The accompanying unaudited interim consolidated financial statements have been prepared pursuant to the rules and regulations of the SEC in conformity with US GAAP as established by the FASB in the ASC. Certain information and footnote disclosures normally included in the consolidated financial statements prepared in conformity with US GAAP may have been condensed or omitted pursuant to SEC rules and regulations, although we believe that the disclosures are adequate to make their presentation not misleading. The accompanying unaudited interim consolidated financial statements include, in our opinion, all adjustments, consisting of normal recurring adjustments, necessary to present fairly the financial information set forth therein. The results of operations for the interim periods are not necessarily indicative of the results that may be expected for the year ending December 31, 2022. The interim consolidated financial statements should be read in conjunction with the consolidated financial statements in our 2021 Annual Report on Form 10-K and the notes thereto. Any references to the number or class of properties, square footage, per square footage amounts, apartment units and geography, are outside the scope of our independent registered public accounting firm’s review of our consolidated financial statements in accordance with the standards of the PCAOB.
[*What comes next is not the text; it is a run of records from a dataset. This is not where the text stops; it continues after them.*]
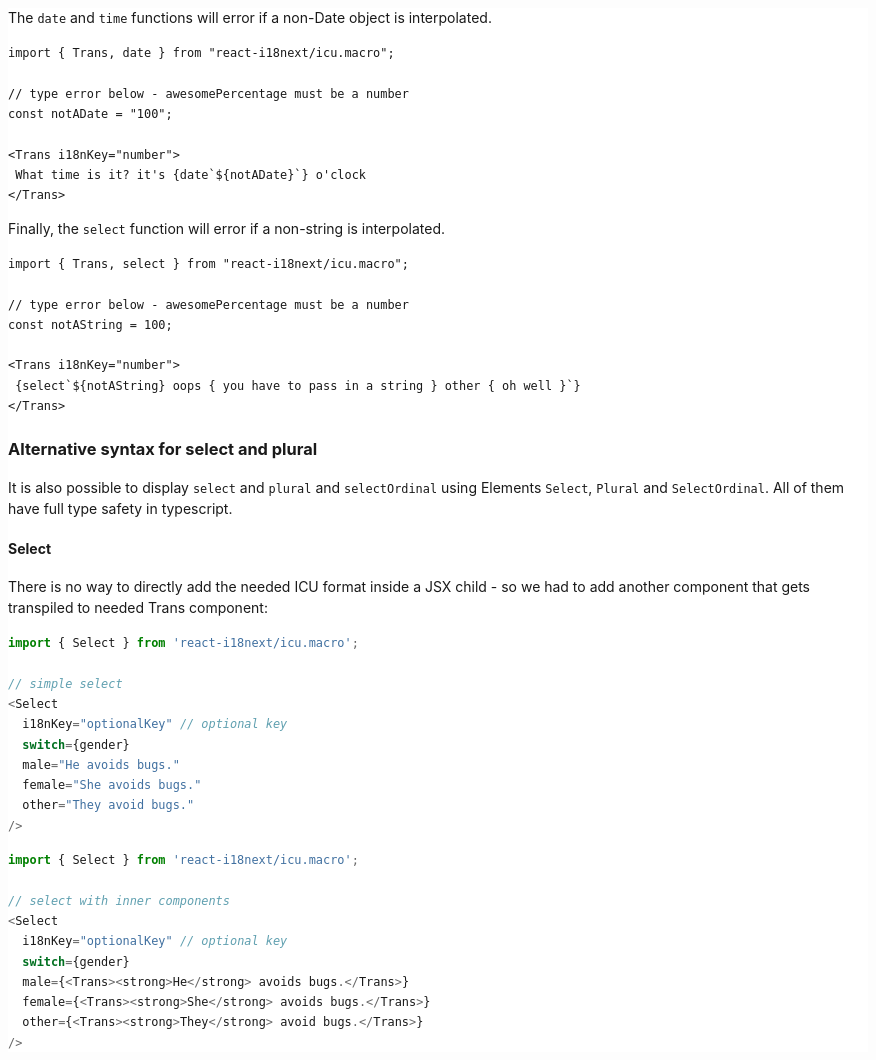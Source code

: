 The `date` and `time` functions will error if a non-Date object is interpolated.

```text
import { Trans, date } from "react-i18next/icu.macro";

// type error below - awesomePercentage must be a number
const notADate = "100";

<Trans i18nKey="number">
 What time is it? it's {date`${notADate}`} o'clock
</Trans>
```

Finally, the `select` function will error if a non-string is interpolated.

```text
import { Trans, select } from "react-i18next/icu.macro";

// type error below - awesomePercentage must be a number
const notAString = 100;

<Trans i18nKey="number">
 {select`${notAString} oops { you have to pass in a string } other { oh well }`}
</Trans>
```

### Alternative syntax for select and plural

It is also possible to display `select` and `plural` and `selectOrdinal` using Elements `Select`, `Plural` and `SelectOrdinal`. All of them have full type safety in typescript.

#### Select

There is no way to directly add the needed ICU format inside a JSX child - so we had to add another component that gets transpiled to needed Trans component:

```javascript
import { Select } from 'react-i18next/icu.macro';

// simple select
<Select
  i18nKey="optionalKey" // optional key
  switch={gender}
  male="He avoids bugs."
  female="She avoids bugs."
  other="They avoid bugs."
/>
```

```javascript
import { Select } from 'react-i18next/icu.macro';

// select with inner components
<Select
  i18nKey="optionalKey" // optional key
  switch={gender}
  male={<Trans><strong>He</strong> avoids bugs.</Trans>}
  female={<Trans><strong>She</strong> avoids bugs.</Trans>}
  other={<Trans><strong>They</strong> avoid bugs.</Trans>}
/>
```
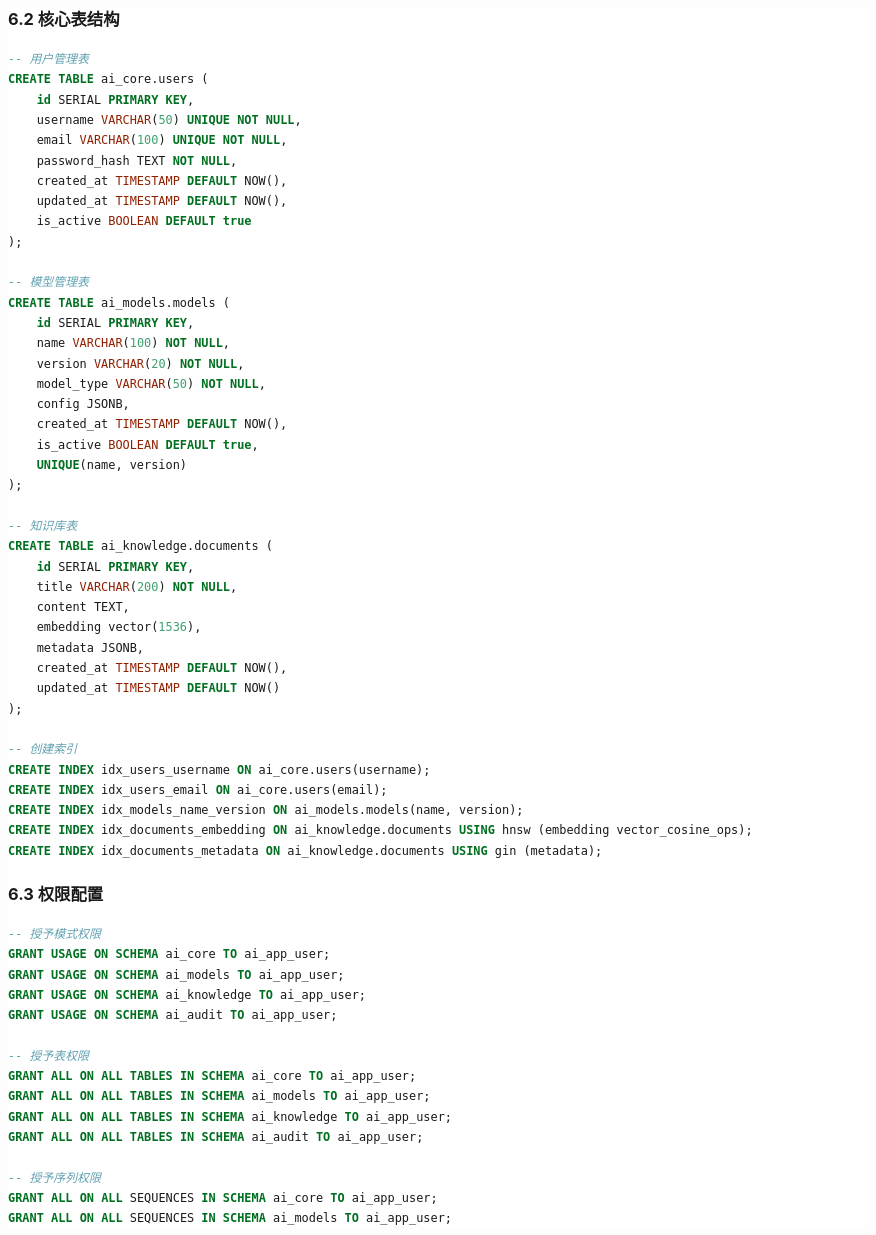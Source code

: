 ### 6.2 核心表结构

```sql
-- 用户管理表
CREATE TABLE ai_core.users (
    id SERIAL PRIMARY KEY,
    username VARCHAR(50) UNIQUE NOT NULL,
    email VARCHAR(100) UNIQUE NOT NULL,
    password_hash TEXT NOT NULL,
    created_at TIMESTAMP DEFAULT NOW(),
    updated_at TIMESTAMP DEFAULT NOW(),
    is_active BOOLEAN DEFAULT true
);

-- 模型管理表
CREATE TABLE ai_models.models (
    id SERIAL PRIMARY KEY,
    name VARCHAR(100) NOT NULL,
    version VARCHAR(20) NOT NULL,
    model_type VARCHAR(50) NOT NULL,
    config JSONB,
    created_at TIMESTAMP DEFAULT NOW(),
    is_active BOOLEAN DEFAULT true,
    UNIQUE(name, version)
);

-- 知识库表
CREATE TABLE ai_knowledge.documents (
    id SERIAL PRIMARY KEY,
    title VARCHAR(200) NOT NULL,
    content TEXT,
    embedding vector(1536),
    metadata JSONB,
    created_at TIMESTAMP DEFAULT NOW(),
    updated_at TIMESTAMP DEFAULT NOW()
);

-- 创建索引
CREATE INDEX idx_users_username ON ai_core.users(username);
CREATE INDEX idx_users_email ON ai_core.users(email);
CREATE INDEX idx_models_name_version ON ai_models.models(name, version);
CREATE INDEX idx_documents_embedding ON ai_knowledge.documents USING hnsw (embedding vector_cosine_ops);
CREATE INDEX idx_documents_metadata ON ai_knowledge.documents USING gin (metadata);
```

### 6.3 权限配置

```sql
-- 授予模式权限
GRANT USAGE ON SCHEMA ai_core TO ai_app_user;
GRANT USAGE ON SCHEMA ai_models TO ai_app_user;
GRANT USAGE ON SCHEMA ai_knowledge TO ai_app_user;
GRANT USAGE ON SCHEMA ai_audit TO ai_app_user;

-- 授予表权限
GRANT ALL ON ALL TABLES IN SCHEMA ai_core TO ai_app_user;
GRANT ALL ON ALL TABLES IN SCHEMA ai_models TO ai_app_user;
GRANT ALL ON ALL TABLES IN SCHEMA ai_knowledge TO ai_app_user;
GRANT ALL ON ALL TABLES IN SCHEMA ai_audit TO ai_app_user;

-- 授予序列权限
GRANT ALL ON ALL SEQUENCES IN SCHEMA ai_core TO ai_app_user;
GRANT ALL ON ALL SEQUENCES IN SCHEMA ai_models TO ai_app_user;
```
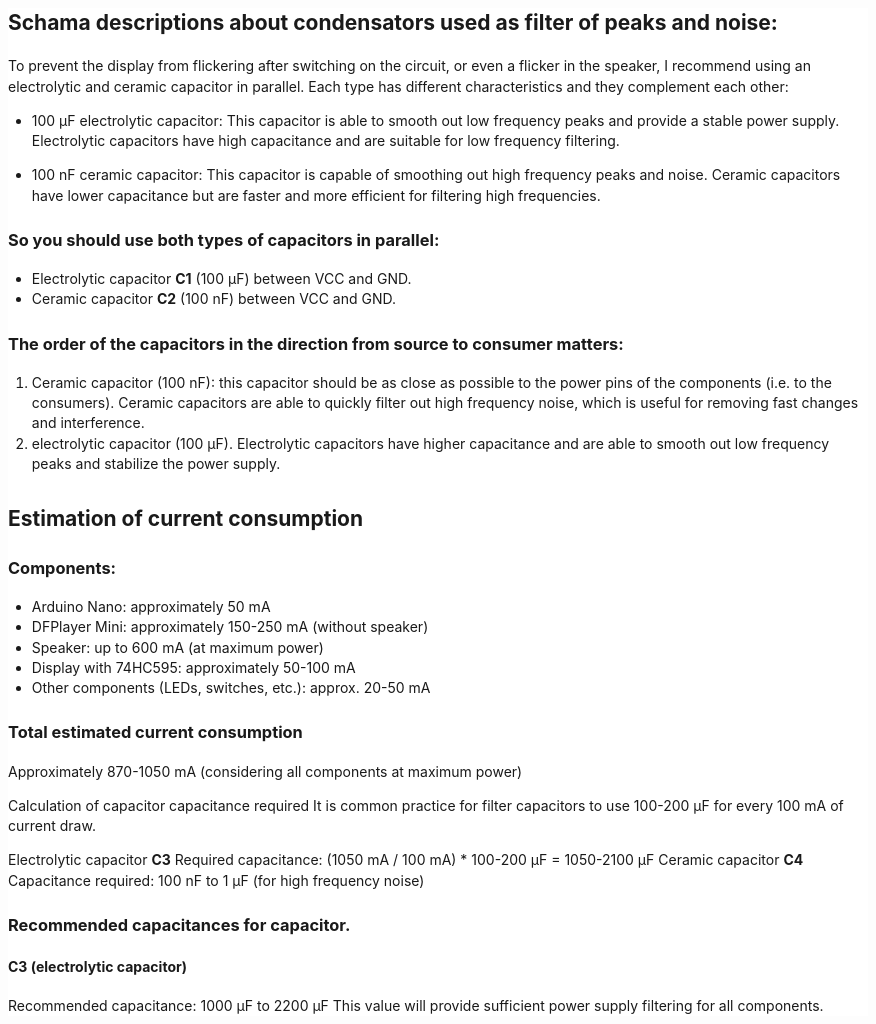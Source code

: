 
## Schama descriptions about condensators used as filter of peaks and noise:
To prevent the display from flickering after switching on the circuit, or even a flicker in the speaker, I recommend using an electrolytic and ceramic capacitor in parallel. Each type has different characteristics and they complement each other:

* 100 µF electrolytic capacitor: This capacitor is able to smooth out low frequency peaks and provide a stable power supply. Electrolytic capacitors have high capacitance and are suitable for low frequency filtering.

* 100 nF ceramic capacitor: This capacitor is capable of smoothing out high frequency peaks and noise. Ceramic capacitors have lower capacitance but are faster and more efficient for filtering high frequencies.

### So you should use both types of capacitors in parallel:
* Electrolytic capacitor **C1** (100 µF) between VCC and GND.
* Ceramic capacitor **C2** (100 nF) between VCC and GND.

### The order of the capacitors in the direction from source to consumer matters:
1. Ceramic capacitor (100 nF): this capacitor should be as close as possible to the power pins of the components (i.e. to the consumers). Ceramic capacitors are able to quickly filter out high frequency noise, which is useful for removing fast changes and interference.
2. electrolytic capacitor (100 µF). Electrolytic capacitors have higher capacitance and are able to smooth out low frequency peaks and stabilize the power supply.


## Estimation of current consumption
### Components:
* Arduino Nano: approximately 50 mA
* DFPlayer Mini: approximately 150-250 mA (without speaker)
* Speaker: up to 600 mA (at maximum power)
* Display with 74HC595: approximately 50-100 mA
* Other components (LEDs, switches, etc.): approx. 20-50 mA

### Total estimated current consumption
Approximately 870-1050 mA (considering all components at maximum power)

Calculation of capacitor capacitance required
It is common practice for filter capacitors to use 100-200 µF for every 100 mA of current draw.

Electrolytic capacitor **C3**
Required capacitance: (1050 mA / 100 mA) * 100-200 µF = 1050-2100 µF
Ceramic capacitor **C4**
Capacitance required: 100 nF to 1 µF (for high frequency noise)

### Recommended capacitances for capacitor.

#### C3 (electrolytic capacitor)
Recommended capacitance: 1000 µF to 2200 µF
This value will provide sufficient power supply filtering for all components.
2. Summary of Significant Accounting Policies

We have not made any changes to our significant accounting policies disclosed in our 2021 Annual Report on Form 10-K.

Use of Estimates

The preparation of consolidated financial statements in conformity with US GAAP requires management to make certain estimates that affect the reported amounts in the consolidated financial statements and accompanying notes. Actual results could differ materially from those estimates.

Revenue Recognition

Rental revenues and tenant recoveries

We account for our rental revenues and tenant recoveries in accordance with Topic 842 "Leases". Rental revenues and tenant recoveries are included in: (i) Rental revenues and tenant recoveries under Office rental, and (ii) Rental revenues under Multifamily rental, in our consolidated statements of operations.

Collectibility

In accordance with Topic 842, we perform an assessment as to whether or not substantially all of the amounts due under a tenant’s lease agreement is deemed probable of collection. This assessment involves using a methodology that requires judgment and estimates about matters that are uncertain at the time the estimates are made, including tenant specific factors, specific industry conditions, and general economic trends and conditions. For leases where we have concluded it is probable that we will collect substantially all the lease payments due under those leases, we continue to record lease income on a straight-line basis over the lease term. For leases where we have concluded that it is not probable that we will collect substantially all the lease payments due under those leases, we limit the lease income to the lesser of the income recognized on a straight-line basis or cash basis. If our conclusion of collectibility changes, we will record the difference between the lease income that would have been recognized on a straight-line basis and cash basis as a current-period adjustment to rental revenues and tenant recoveries. We write-off tenant receivables and deferred rent receivables as a charge against rental revenues and tenant recoveries in the period we conclude that substantially all of the lease payments are not probable of collection. If we subsequently collect amounts that were previously written off then the amounts collected are recorded as an increase to our rental revenues and tenant recoveries. Charges for uncollectible tenant receivables and deferred rent receivables, which were primarily due to the impact of the COVID-19 pandemic, reduced our office revenues by $0.1 million and $1.8 million for the three months ended March 31, 2022 and 2021, respectively.
14

Douglas Emmett, Inc.
Notes to Consolidated Financial Statements (unaudited) (continued)
Office parking revenues

We account for our office parking revenues in accordance with ASC 606 "Revenue from Contracts with Customers". Office parking revenues are included in Parking and other income under Office rental in our consolidated statements of operations. Our lease contracts generally make a specified number of parking spaces available to the tenant, and we bill and recognize parking revenues on a monthly basis in accordance with the lease agreements, generally using the monthly parking rates in effect at the time of billing. Office parking revenues were $19.0 million and $14.8 million for the three months ended March 31, 2022 and 2021, respectively. Office parking receivables, which are included in Tenant receivables in our consolidated balance sheets, were $0.8 million as of March 31, 2022 and December 31, 2021.

Income Taxes

We have elected to be taxed as a REIT under the Code. Provided that we qualify for taxation as a REIT, we are generally not subject to corporate-level income tax on the earnings distributed currently to our stockholders that we derive from our REIT qualifying activities. We are subject to corporate-level tax on the earnings that we derive through our TRS.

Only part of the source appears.